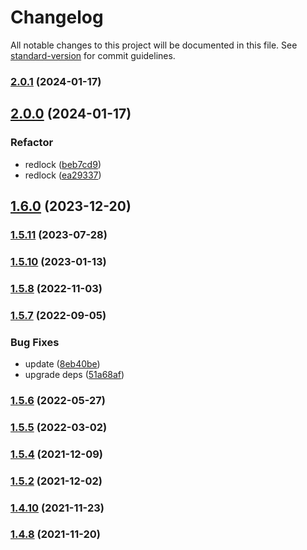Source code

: # Changelog

All notable changes to this project will be documented in this file. See [standard-version](https://github.com/conventional-changelog/standard-version) for commit guidelines.

### [2.0.1](https://github.com/thinkkoa/koatty_schedule/compare/v2.0.0...v2.0.1) (2024-01-17)

## [2.0.0](https://github.com/thinkkoa/koatty_schedule/compare/v1.6.0...v2.0.0) (2024-01-17)


### Refactor

* redlock ([beb7cd9](https://github.com/thinkkoa/koatty_schedule/commit/beb7cd90878319cb1c480f4ad11b2632c184872b))
* redlock ([ea29337](https://github.com/thinkkoa/koatty_schedule/commit/ea29337052aee081322918914876a95923d314ae))

## [1.6.0](https://github.com/thinkkoa/koatty_schedule/compare/v1.5.11...v1.6.0) (2023-12-20)

### [1.5.11](https://github.com/thinkkoa/koatty_schedule/compare/v1.5.10...v1.5.11) (2023-07-28)

### [1.5.10](https://github.com/thinkkoa/koatty_schedule/compare/v1.5.8...v1.5.10) (2023-01-13)

### [1.5.8](https://github.com/thinkkoa/koatty_schedule/compare/v1.5.7...v1.5.8) (2022-11-03)

### [1.5.7](https://github.com/thinkkoa/koatty_schedule/compare/v1.5.6...v1.5.7) (2022-09-05)


### Bug Fixes

* update ([8eb40be](https://github.com/thinkkoa/koatty_schedule/commit/8eb40be4f0778d218a2a8b9a9370ffbe26c9e884))
* upgrade deps ([51a68af](https://github.com/thinkkoa/koatty_schedule/commit/51a68af12437a08e3a5468b27b57ae597f66695d))

### [1.5.6](https://github.com/thinkkoa/koatty_schedule/compare/v1.5.5...v1.5.6) (2022-05-27)

### [1.5.5](https://github.com/thinkkoa/koatty_schedule/compare/v1.5.4...v1.5.5) (2022-03-02)

### [1.5.4](https://github.com/thinkkoa/koatty_schedule/compare/v1.5.2...v1.5.4) (2021-12-09)

### [1.5.2](https://github.com/thinkkoa/koatty_schedule/compare/v1.4.10...v1.5.2) (2021-12-02)

### [1.4.10](https://github.com/thinkkoa/koatty_schedule/compare/v1.4.8...v1.4.10) (2021-11-23)

### [1.4.8](https://github.com/thinkkoa/koatty_schedule/compare/v1.4.6...v1.4.8) (2021-11-20)
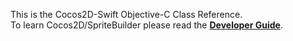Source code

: This is the Cocos2D-Swift Objective-C Class Reference.<br/>
To learn Cocos2D/SpriteBuilder please read the [**Developer Guide**](http://makeschool.com/docs/).
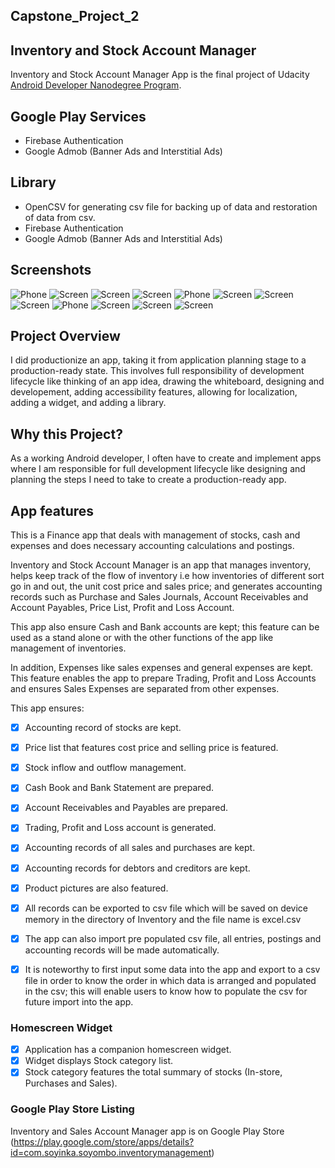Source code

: ## Capstone_Project_2

## Inventory and Stock Account Manager
Inventory and Stock Account Manager App is the final project of Udacity [Android Developer Nanodegree Program](https://www.udacity.com/course/android-developer-nanodegree-by-google--nd801).

## Google Play Services
* Firebase Authentication
* Google Admob (Banner Ads and Interstitial Ads)

## Library
* OpenCSV for generating csv file for backing up of data and restoration of data from csv.
* Firebase Authentication
* Google Admob (Banner Ads and Interstitial Ads)


## Screenshots
![Phone](https://github.com/ShowYoungg/Capstone_Project_2/blob/master/Screenshot_2019-02-08-07-29-40.png)
![Screen](https://github.com/ShowYoungg/Capstone_Project_2/blob/master/Screenshot_2019-02-08-07-29-15.png)
![Screen](https://github.com/ShowYoungg/Capstone_Project_2/blob/master/Screenshot_2019-02-08-07-19-12.png)
![Screen](https://github.com/ShowYoungg/Capstone_Project_2/blob/master/Screenshot_2019-02-08-07-19-45.png)
![Phone](https://github.com/ShowYoungg/Capstone_Project_2/blob/master/Screenshot_2019-02-08-07-19-51.png)
![Screen](https://github.com/ShowYoungg/Capstone_Project_2/blob/master/Screenshot_2019-02-08-07-20-03.png)
![Screen](https://github.com/ShowYoungg/Capstone_Project_2/blob/master/Screenshot_2019-02-08-07-20-12.png)
![Screen](https://github.com/ShowYoungg/Capstone_Project_2/blob/master/Screenshot_2019-02-08-07-20-45.png)
![Phone](https://github.com/ShowYoungg/Capstone_Project_2/blob/master/Screenshot_2019-02-08-07-21-07.png)
![Screen](https://github.com/ShowYoungg/Capstone_Project_2/blob/master/Screenshot_2019-02-08-07-21-25.png)
![Screen](https://github.com/ShowYoungg/Capstone_Project_2/blob/master/Screenshot_2019-02-08-07-21-44.png)
![Screen](https://github.com/ShowYoungg/Capstone_Project_2/blob/master/Screenshot_2019-02-08-07-23-58.png)


## Project Overview
I did productionize an app, taking it from application planning stage to a production-ready state. This involves full responsibility of development lifecycle like thinking of an app idea, drawing the whiteboard, designing and developement, adding accessibility features, allowing for localization, adding a widget, and adding a library.

## Why this Project?
As a working Android developer, I often have to create and implement apps where I am responsible for full development lifecycle like designing and planning the steps I need to take to create a production-ready app.

## App features
This is a Finance app that deals with management of stocks, cash and expenses and does necessary accounting calculations and postings.

Inventory and Stock Account Manager is an app that manages inventory, helps keep track of the flow of inventory i.e how inventories of different sort go in and out, the unit cost price and sales price; and generates accounting records such as Purchase and Sales Journals, Account Receivables and Account Payables, Price List, Profit and Loss Account.

This app also ensure Cash and Bank accounts are kept; this feature can be used as a stand alone or with the other functions of the app like management of inventories.

In addition, Expenses like sales expenses and general expenses are kept. This feature enables the app to prepare Trading, Profit and Loss Accounts and ensures Sales Expenses are separated from other expenses.

This app ensures:
- [x] Accounting record of stocks are kept.

- [x] Price list that features cost price and selling price is featured.
- [x] Stock inflow and outflow management. 
- [x] Cash Book and Bank Statement are prepared.
- [x] Account Receivables and Payables are prepared.
- [x] Trading, Profit and Loss account is generated.
- [x] Accounting records of all sales and purchases are kept.
- [x] Accounting records for debtors and creditors are kept.
- [x] Product pictures are also featured.
- [x] All records can be exported to csv file which will be saved on device memory in the directory of Inventory and the file name is excel.csv
- [x] The app can also import pre populated csv file, all entries, postings and accounting records will be made automatically. 

- [x] It is noteworthy to first input some data into the app and export to a csv file in order to know the order in which data is arranged and populated in the csv; this will enable users to know how to populate the csv for future import into the app.

### Homescreen Widget
- [x] Application has a companion homescreen widget.
- [x] Widget displays Stock category list.
- [x] Stock category features the total summary of stocks (In-store, Purchases and Sales).

### Google Play Store Listing
Inventory and Sales Account Manager app is on Google Play Store (https://play.google.com/store/apps/details?id=com.soyinka.soyombo.inventorymanagement)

+++

ACTIVITY: To complete the exercise, return the listing above exactly and omit its pictures.

TASK RESULT:
Source code

: # Changelog

All notable changes to this project will be documented in this file. See [standard-version](https://github.com/conventional-changelog/standard-version) for commit guidelines.

### [2.0.1](https://github.com/thinkkoa/koatty_schedule/compare/v2.0.0...v2.0.1) (2024-01-17)

## [2.0.0](https://github.com/thinkkoa/koatty_schedule/compare/v1.6.0...v2.0.0) (2024-01-17)


### Refactor

* redlock ([beb7cd9](https://github.com/thinkkoa/koatty_schedule/commit/beb7cd90878319cb1c480f4ad11b2632c184872b))
* redlock ([ea29337](https://github.com/thinkkoa/koatty_schedule/commit/ea29337052aee081322918914876a95923d314ae))

## [1.6.0](https://github.com/thinkkoa/koatty_schedule/compare/v1.5.11...v1.6.0) (2023-12-20)

### [1.5.11](https://github.com/thinkkoa/koatty_schedule/compare/v1.5.10...v1.5.11) (2023-07-28)

### [1.5.10](https://github.com/thinkkoa/koatty_schedule/compare/v1.5.8...v1.5.10) (2023-01-13)

### [1.5.8](https://github.com/thinkkoa/koatty_schedule/compare/v1.5.7...v1.5.8) (2022-11-03)

### [1.5.7](https://github.com/thinkkoa/koatty_schedule/compare/v1.5.6...v1.5.7) (2022-09-05)


### Bug Fixes

* update ([8eb40be](https://github.com/thinkkoa/koatty_schedule/commit/8eb40be4f0778d218a2a8b9a9370ffbe26c9e884))
* upgrade deps ([51a68af](https://github.com/thinkkoa/koatty_schedule/commit/51a68af12437a08e3a5468b27b57ae597f66695d))

### [1.5.6](https://github.com/thinkkoa/koatty_schedule/compare/v1.5.5...v1.5.6) (2022-05-27)

### [1.5.5](https://github.com/thinkkoa/koatty_schedule/compare/v1.5.4...v1.5.5) (2022-03-02)

### [1.5.4](https://github.com/thinkkoa/koatty_schedule/compare/v1.5.2...v1.5.4) (2021-12-09)

### [1.5.2](https://github.com/thinkkoa/koatty_schedule/compare/v1.4.10...v1.5.2) (2021-12-02)

### [1.4.10](https://github.com/thinkkoa/koatty_schedule/compare/v1.4.8...v1.4.10) (2021-11-23)

### [1.4.8](https://github.com/thinkkoa/koatty_schedule/compare/v1.4.6...v1.4.8) (2021-11-20)
Source code

: This is the Cocos2D-Swift Objective-C Class Reference.<br/>
To learn Cocos2D/SpriteBuilder please read the [**Developer Guide**](http://makeschool.com/docs/).
Source code

: ## Capstone_Project_2

## Inventory and Stock Account Manager
Inventory and Stock Account Manager App is the final project of Udacity [Android Developer Nanodegree Program](https://www.udacity.com/course/android-developer-nanodegree-by-google--nd801).

## Google Play Services
* Firebase Authentication
* Google Admob (Banner Ads and Interstitial Ads)

## Library
* OpenCSV for generating csv file for backing up of data and restoration of data from csv.
* Firebase Authentication
* Google Admob (Banner Ads and Interstitial Ads)


## Screenshots
![Phone](https://github.com/ShowYoungg/Capstone_Project_2/blob/master/Screenshot_2019-02-08-07-29-40.png)
![Screen](https://github.com/ShowYoungg/Capstone_Project_2/blob/master/Screenshot_2019-02-08-07-29-15.png)
![Screen](https://github.com/ShowYoungg/Capstone_Project_2/blob/master/Screenshot_2019-02-08-07-19-12.png)
![Screen](https://github.com/ShowYoungg/Capstone_Project_2/blob/master/Screenshot_2019-02-08-07-19-45.png)
![Phone](https://github.com/ShowYoungg/Capstone_Project_2/blob/master/Screenshot_2019-02-08-07-19-51.png)
![Screen](https://github.com/ShowYoungg/Capstone_Project_2/blob/master/Screenshot_2019-02-08-07-20-03.png)
![Screen](https://github.com/ShowYoungg/Capstone_Project_2/blob/master/Screenshot_2019-02-08-07-20-12.png)
![Screen](https://github.com/ShowYoungg/Capstone_Project_2/blob/master/Screenshot_2019-02-08-07-20-45.png)
![Phone](https://github.com/ShowYoungg/Capstone_Project_2/blob/master/Screenshot_2019-02-08-07-21-07.png)
![Screen](https://github.com/ShowYoungg/Capstone_Project_2/blob/master/Screenshot_2019-02-08-07-21-25.png)
![Screen](https://github.com/ShowYoungg/Capstone_Project_2/blob/master/Screenshot_2019-02-08-07-21-44.png)
![Screen](https://github.com/ShowYoungg/Capstone_Project_2/blob/master/Screenshot_2019-02-08-07-23-58.png)


## Project Overview
I did productionize an app, taking it from application planning stage to a production-ready state. This involves full responsibility of development lifecycle like thinking of an app idea, drawing the whiteboard, designing and developement, adding accessibility features, allowing for localization, adding a widget, and adding a library.

## Why this Project?
As a working Android developer, I often have to create and implement apps where I am responsible for full development lifecycle like designing and planning the steps I need to take to create a production-ready app.

## App features
This is a Finance app that deals with management of stocks, cash and expenses and does necessary accounting calculations and postings.

Inventory and Stock Account Manager is an app that manages inventory, helps keep track of the flow of inventory i.e how inventories of different sort go in and out, the unit cost price and sales price; and generates accounting records such as Purchase and Sales Journals, Account Receivables and Account Payables, Price List, Profit and Loss Account.

This app also ensure Cash and Bank accounts are kept; this feature can be used as a stand alone or with the other functions of the app like management of inventories.

In addition, Expenses like sales expenses and general expenses are kept. This feature enables the app to prepare Trading, Profit and Loss Accounts and ensures Sales Expenses are separated from other expenses.

This app ensures:
- [x] Accounting record of stocks are kept.

- [x] Price list that features cost price and selling price is featured.
- [x] Stock inflow and outflow management. 
- [x] Cash Book and Bank Statement are prepared.
- [x] Account Receivables and Payables are prepared.
- [x] Trading, Profit and Loss account is generated.
- [x] Accounting records of all sales and purchases are kept.
- [x] Accounting records for debtors and creditors are kept.
- [x] Product pictures are also featured.
- [x] All records can be exported to csv file which will be saved on device memory in the directory of Inventory and the file name is excel.csv
- [x] The app can also import pre populated csv file, all entries, postings and accounting records will be made automatically. 

- [x] It is noteworthy to first input some data into the app and export to a csv file in order to know the order in which data is arranged and populated in the csv; this will enable users to know how to populate the csv for future import into the app.

### Homescreen Widget
- [x] Application has a companion homescreen widget.
- [x] Widget displays Stock category list.
- [x] Stock category features the total summary of stocks (In-store, Purchases and Sales).

### Google Play Store Listing
Inventory and Sales Account Manager app is on Google Play Store (https://play.google.com/store/apps/details?id=com.soyinka.soyombo.inventorymanagement)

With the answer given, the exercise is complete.